United States – FDA on Tuesday okayed Eli Lilly’s Alzheimer’s drug as announced by the company, opening doors for another contender in the market of a new class of drugs that merely slows the progression of the disease moderately.
The agency in mid of the month convened an advisory committee to review the safety and efficacy of the drug, which has been dubbed donanemab, after the agency postponed approval in March, as reported by The Hills.
Advisory Committee Review
The decision to make a panel meeting was a shocker to the company that, in the past year, submitted its normal approval application of donanemab and expected to be approved by early 2024.
Experts who advised the FDA endorsed a recommendation of approval for the drug.
Donanemab, currently marketed as Kisunla, is a monoclonal antibody that specifically binds to amyloid, a plaque in the brain. It is designed for initial disease and is given once a month through drip infusion.
As for the second question, Lilly said the drug will be available in the coming weeks.
Clinical Trial Results
Lilly stated that donanemab reduced the progression of Alzheimer’s disease by 35% as compared to placebo treatment in the early-stage disease involving 1,700 patients in an 18-month trial. From a practical point of view, that means that progression was delayed by approximately three to four months.

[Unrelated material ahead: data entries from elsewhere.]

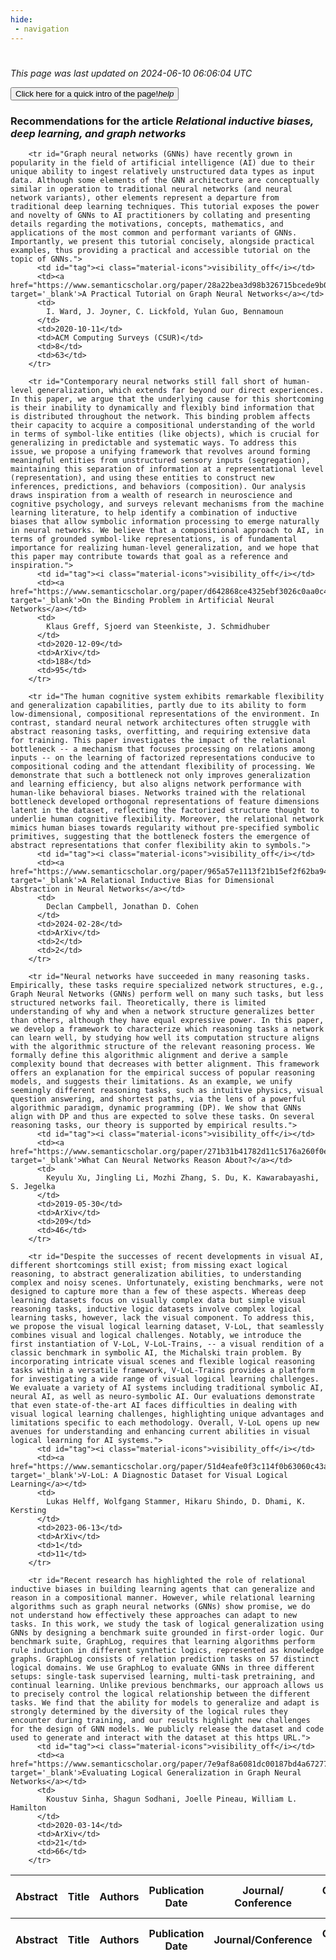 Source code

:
 ```yaml
---
hide:
 - navigation
---
```

<!DOCTYPE html>
#
<html lang="en">
<head>
  <meta charset="utf-8">
</head>

<body>
  <p>
  <i class="footer">This page was last updated on 2024-06-10 06:06:04 UTC</i>
  </p>
  
  <div class="note info" onclick="startIntro()">
    <p>
      <button type="button" class="buttons">
        <div style="display: flex; align-items: center;">
        Click here for a quick intro of the page! <i class="material-icons">help</i>
        </div>
      </button>
    </p>
  </div>

  <p>
  <h3 data-intro='Recommendations for the article'>
    Recommendations for the article <i>Relational inductive biases, deep learning, and graph networks</i>
  </h3>
  <table id="table1" class="display wrap" style="width:100%">
  <thead>
    <tr>
        <th data-intro='Click to view the abstract (if available)'>Abstract</th>
        <th>Title</th>
        <th>Authors</th>
        <th>Publication Date</th>
        <th>Journal/ Conference</th>
        <th>Citation count</th>
        <th data-intro='Highest h-index among the authors'>Highest h-index</th>
    </tr>
  </thead>
  <tbody>
    
        <tr id="Graph neural networks (GNNs) have recently grown in popularity in the field of artificial intelligence (AI) due to their unique ability to ingest relatively unstructured data types as input data. Although some elements of the GNN architecture are conceptually similar in operation to traditional neural networks (and neural network variants), other elements represent a departure from traditional deep learning techniques. This tutorial exposes the power and novelty of GNNs to AI practitioners by collating and presenting details regarding the motivations, concepts, mathematics, and applications of the most common and performant variants of GNNs. Importantly, we present this tutorial concisely, alongside practical examples, thus providing a practical and accessible tutorial on the topic of GNNs.">
          <td id="tag"><i class="material-icons">visibility_off</i></td>
          <td><a href="https://www.semanticscholar.org/paper/28a22bea3d98b326715bcede9b0216d3f788e1b8" target='_blank'>A Practical Tutorial on Graph Neural Networks</a></td>
          <td>
            I. Ward, J. Joyner, C. Lickfold, Yulan Guo, Bennamoun
          </td>
          <td>2020-10-11</td>
          <td>ACM Computing Surveys (CSUR)</td>
          <td>8</td>
          <td>63</td>
        </tr>
    
        <tr id="Contemporary neural networks still fall short of human-level generalization, which extends far beyond our direct experiences. In this paper, we argue that the underlying cause for this shortcoming is their inability to dynamically and flexibly bind information that is distributed throughout the network. This binding problem affects their capacity to acquire a compositional understanding of the world in terms of symbol-like entities (like objects), which is crucial for generalizing in predictable and systematic ways. To address this issue, we propose a unifying framework that revolves around forming meaningful entities from unstructured sensory inputs (segregation), maintaining this separation of information at a representational level (representation), and using these entities to construct new inferences, predictions, and behaviors (composition). Our analysis draws inspiration from a wealth of research in neuroscience and cognitive psychology, and surveys relevant mechanisms from the machine learning literature, to help identify a combination of inductive biases that allow symbolic information processing to emerge naturally in neural networks. We believe that a compositional approach to AI, in terms of grounded symbol-like representations, is of fundamental importance for realizing human-level generalization, and we hope that this paper may contribute towards that goal as a reference and inspiration.">
          <td id="tag"><i class="material-icons">visibility_off</i></td>
          <td><a href="https://www.semanticscholar.org/paper/d642868ce4325ebf3026c0aa0c497a079f112a8d" target='_blank'>On the Binding Problem in Artificial Neural Networks</a></td>
          <td>
            Klaus Greff, Sjoerd van Steenkiste, J. Schmidhuber
          </td>
          <td>2020-12-09</td>
          <td>ArXiv</td>
          <td>188</td>
          <td>95</td>
        </tr>
    
        <tr id="The human cognitive system exhibits remarkable flexibility and generalization capabilities, partly due to its ability to form low-dimensional, compositional representations of the environment. In contrast, standard neural network architectures often struggle with abstract reasoning tasks, overfitting, and requiring extensive data for training. This paper investigates the impact of the relational bottleneck -- a mechanism that focuses processing on relations among inputs -- on the learning of factorized representations conducive to compositional coding and the attendant flexibility of processing. We demonstrate that such a bottleneck not only improves generalization and learning efficiency, but also aligns network performance with human-like behavioral biases. Networks trained with the relational bottleneck developed orthogonal representations of feature dimensions latent in the dataset, reflecting the factorized structure thought to underlie human cognitive flexibility. Moreover, the relational network mimics human biases towards regularity without pre-specified symbolic primitives, suggesting that the bottleneck fosters the emergence of abstract representations that confer flexibility akin to symbols.">
          <td id="tag"><i class="material-icons">visibility_off</i></td>
          <td><a href="https://www.semanticscholar.org/paper/965a57e1113f21b15ef2f62ba94f4e3db890e68c" target='_blank'>A Relational Inductive Bias for Dimensional Abstraction in Neural Networks</a></td>
          <td>
            Declan Campbell, Jonathan D. Cohen
          </td>
          <td>2024-02-28</td>
          <td>ArXiv</td>
          <td>2</td>
          <td>2</td>
        </tr>
    
        <tr id="Neural networks have succeeded in many reasoning tasks. Empirically, these tasks require specialized network structures, e.g., Graph Neural Networks (GNNs) perform well on many such tasks, but less structured networks fail. Theoretically, there is limited understanding of why and when a network structure generalizes better than others, although they have equal expressive power. In this paper, we develop a framework to characterize which reasoning tasks a network can learn well, by studying how well its computation structure aligns with the algorithmic structure of the relevant reasoning process. We formally define this algorithmic alignment and derive a sample complexity bound that decreases with better alignment. This framework offers an explanation for the empirical success of popular reasoning models, and suggests their limitations. As an example, we unify seemingly different reasoning tasks, such as intuitive physics, visual question answering, and shortest paths, via the lens of a powerful algorithmic paradigm, dynamic programming (DP). We show that GNNs align with DP and thus are expected to solve these tasks. On several reasoning tasks, our theory is supported by empirical results.">
          <td id="tag"><i class="material-icons">visibility_off</i></td>
          <td><a href="https://www.semanticscholar.org/paper/271b31b41782d11c5176a260f0ecdf2611b21e77" target='_blank'>What Can Neural Networks Reason About?</a></td>
          <td>
            Keyulu Xu, Jingling Li, Mozhi Zhang, S. Du, K. Kawarabayashi, S. Jegelka
          </td>
          <td>2019-05-30</td>
          <td>ArXiv</td>
          <td>209</td>
          <td>46</td>
        </tr>
    
        <tr id="Despite the successes of recent developments in visual AI, different shortcomings still exist; from missing exact logical reasoning, to abstract generalization abilities, to understanding complex and noisy scenes. Unfortunately, existing benchmarks, were not designed to capture more than a few of these aspects. Whereas deep learning datasets focus on visually complex data but simple visual reasoning tasks, inductive logic datasets involve complex logical learning tasks, however, lack the visual component. To address this, we propose the visual logical learning dataset, V-LoL, that seamlessly combines visual and logical challenges. Notably, we introduce the first instantiation of V-LoL, V-LoL-Trains, -- a visual rendition of a classic benchmark in symbolic AI, the Michalski train problem. By incorporating intricate visual scenes and flexible logical reasoning tasks within a versatile framework, V-LoL-Trains provides a platform for investigating a wide range of visual logical learning challenges. We evaluate a variety of AI systems including traditional symbolic AI, neural AI, as well as neuro-symbolic AI. Our evaluations demonstrate that even state-of-the-art AI faces difficulties in dealing with visual logical learning challenges, highlighting unique advantages and limitations specific to each methodology. Overall, V-LoL opens up new avenues for understanding and enhancing current abilities in visual logical learning for AI systems.">
          <td id="tag"><i class="material-icons">visibility_off</i></td>
          <td><a href="https://www.semanticscholar.org/paper/51d4eafe0f3c114f0b63060c43af4c02c0d71214" target='_blank'>V-LoL: A Diagnostic Dataset for Visual Logical Learning</a></td>
          <td>
            Lukas Helff, Wolfgang Stammer, Hikaru Shindo, D. Dhami, K. Kersting
          </td>
          <td>2023-06-13</td>
          <td>ArXiv</td>
          <td>1</td>
          <td>11</td>
        </tr>
    
        <tr id="Recent research has highlighted the role of relational inductive biases in building learning agents that can generalize and reason in a compositional manner. However, while relational learning algorithms such as graph neural networks (GNNs) show promise, we do not understand how effectively these approaches can adapt to new tasks. In this work, we study the task of logical generalization using GNNs by designing a benchmark suite grounded in first-order logic. Our benchmark suite, GraphLog, requires that learning algorithms perform rule induction in different synthetic logics, represented as knowledge graphs. GraphLog consists of relation prediction tasks on 57 distinct logical domains. We use GraphLog to evaluate GNNs in three different setups: single-task supervised learning, multi-task pretraining, and continual learning. Unlike previous benchmarks, our approach allows us to precisely control the logical relationship between the different tasks. We find that the ability for models to generalize and adapt is strongly determined by the diversity of the logical rules they encounter during training, and our results highlight new challenges for the design of GNN models. We publicly release the dataset and code used to generate and interact with the dataset at this https URL.">
          <td id="tag"><i class="material-icons">visibility_off</i></td>
          <td><a href="https://www.semanticscholar.org/paper/7e9af8a6081dc00187bd4a6727751d1721bd7816" target='_blank'>Evaluating Logical Generalization in Graph Neural Networks</a></td>
          <td>
            Koustuv Sinha, Shagun Sodhani, Joelle Pineau, William L. Hamilton
          </td>
          <td>2020-03-14</td>
          <td>ArXiv</td>
          <td>21</td>
          <td>66</td>
        </tr>
    
  </tbody>
  <tfoot>
    <tr>
        <th>Abstract</th>
        <th>Title</th>
        <th>Authors</th>
        <th>Publication Date</th>
        <th>Journal/Conference</th>
        <th>Citation count</th>
        <th>Highest h-index</th>
    </tr>
  </tfoot>
  </table>
  </p>

</body>

<script>
var dataTableOptions = {
        initComplete: function () {
        this.api()
            .columns()
            .every(function () {
                let column = this;
 
                // Create select element
                let select = document.createElement('select');
                select.add(new Option(''));
                column.footer().replaceChildren(select);
 
                // Apply listener for user change in value
                select.addEventListener('change', function () {
                    column
                        .search(select.value, {exact: true})
                        .draw();
                });

                // keep the width of the select element same as the column
                select.style.width = '100%';
 
                // Add list of options
                column
                    .data()
                    .unique()
                    .sort()
                    .each(function (d, j) {
                        select.add(new Option(d));
                    });
            });
    },
    scrollX: false,
    scrollCollapse: true,
    paging: true,
    fixedColumns: true,
    columnDefs: [
        {"className": "dt-center", "targets": "_all"},
        // set width for both columns 0 and 1 as 25%
        { width: '5%', targets: 0 },
        { width: '25%', targets: 1 },
        { width: '20%', targets: 2 },
        { width: '10%', targets: 3 },
        { width: '20%', targets: 4 }

      ],
    pageLength: 10,
    layout: {
        topStart: {
            buttons: ['copy', 'csv', 'excel', 'pdf', 'print']
        }
    }
  }
  new DataTable('#table1', dataTableOptions);
  
  var table = $('#table1').DataTable();
  $('#table1 tbody').on('click', 'td:first-child', function () {
    var tr = $(this).closest('tr');
    var row = table.row( tr );

    var rowId = tr.attr('id');
    // alert(rowId);

    if (row.child.isShown()) {
      // This row is already open - close it.
      row.child.hide();
      tr.removeClass('shown');
      tr.find('td:first-child').html('<i class="material-icons">visibility_off</i>');
    } else {
      // Open row.
      // row.child('foo').show();
      var content = '<div class="child-row-content"><strong>Abstract:</strong> ' + rowId + '</div>';
      row.child(content).show();
      tr.addClass('shown');
      tr.find('td:first-child').html('<i class="material-icons">visibility</i>');
    }
  });
</script>
<style>
  .child-row-content {
    text-align: justify;
    text-justify: inter-word;
    word-wrap: break-word; /* Ensure long words are broken */
    white-space: normal; /* Ensure text wraps to the next line */
    max-width: 100%; /* Ensure content does not exceed the table width */
    padding: 10px; /* Optional: add some padding for better readability */
    /* font size */
    font-size: small;
  }
</style>
</html>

Some of the adverse effects described in the trial are severe, given that the benefit may not in any way outweigh the risk. Three people died after suffering from severe conditions and had brain bleeding or swelling.

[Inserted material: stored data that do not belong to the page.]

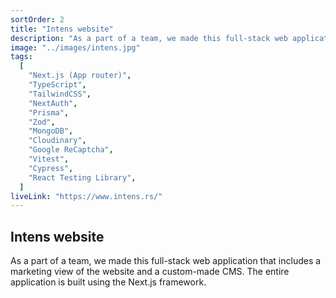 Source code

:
 ```yaml
---
sortOrder: 2
title: "Intens website"
description: "As a part of a team, we made this full-stack web application that includes a marketing view of the website and a custom-made CMS. The entire application is built using the Next.js framework."
image: "../images/intens.jpg"
tags:
  [
    "Next.js (App router)",
    "TypeScript",
    "TailwindCSS",
    "NextAuth",
    "Prisma",
    "Zod",
    "MongoDB",
    "Cloudinary",
    "Google ReCaptcha",
    "Vitest",
    "Cypress",
    "React Testing Library",
  ]
liveLink: "https://www.intens.rs/"
---
```


## Intens website

As a part of a team, we made this full-stack web application that includes a marketing view of the website and a custom-made CMS. The entire application is built using the Next.js framework.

The amyloid-related drugs can very substantially lower the levels of amyloid beta, a sticky substance in the brain, but there is some doubt about the extent of the impact of this change.
Impact on Alzheimer’s Treatment
Currently, over 6 million Americans receive an Alzheimer’s diagnosis, and this statistic will only increase as the population increases in age. It is not curable, and there are about 1 million such patients with early-stage disease who may be most responsive to the drug.
Donanemab is the third amyloid-targeting Alzheimer’s drug to gain FDA approval since 2021. Both Aduhelm and Leqembi were developed in collaboration with Eisai, however Aduhelm was marred by controversy from the very beginning and was withdrawn in January.
In contrast to Leqembi, donanemab treatment can be ceased after the amyloid plaque burden is significantly reduced, minimizing its costs and the number of required infusions, according to Lilly, as reported by The Hills.
Cost and Insurance Coverage
Each vial of Kisunla costs USD 695. 65, Lilly said, which is equivalent to USD 32,000 per year.
The actual cost will thus depend on how long patients will take the drug, though the company observed that Medicare Part B will cover and offer some payment—patients will be expected to pay a 20 percent coinsurance after the deductible.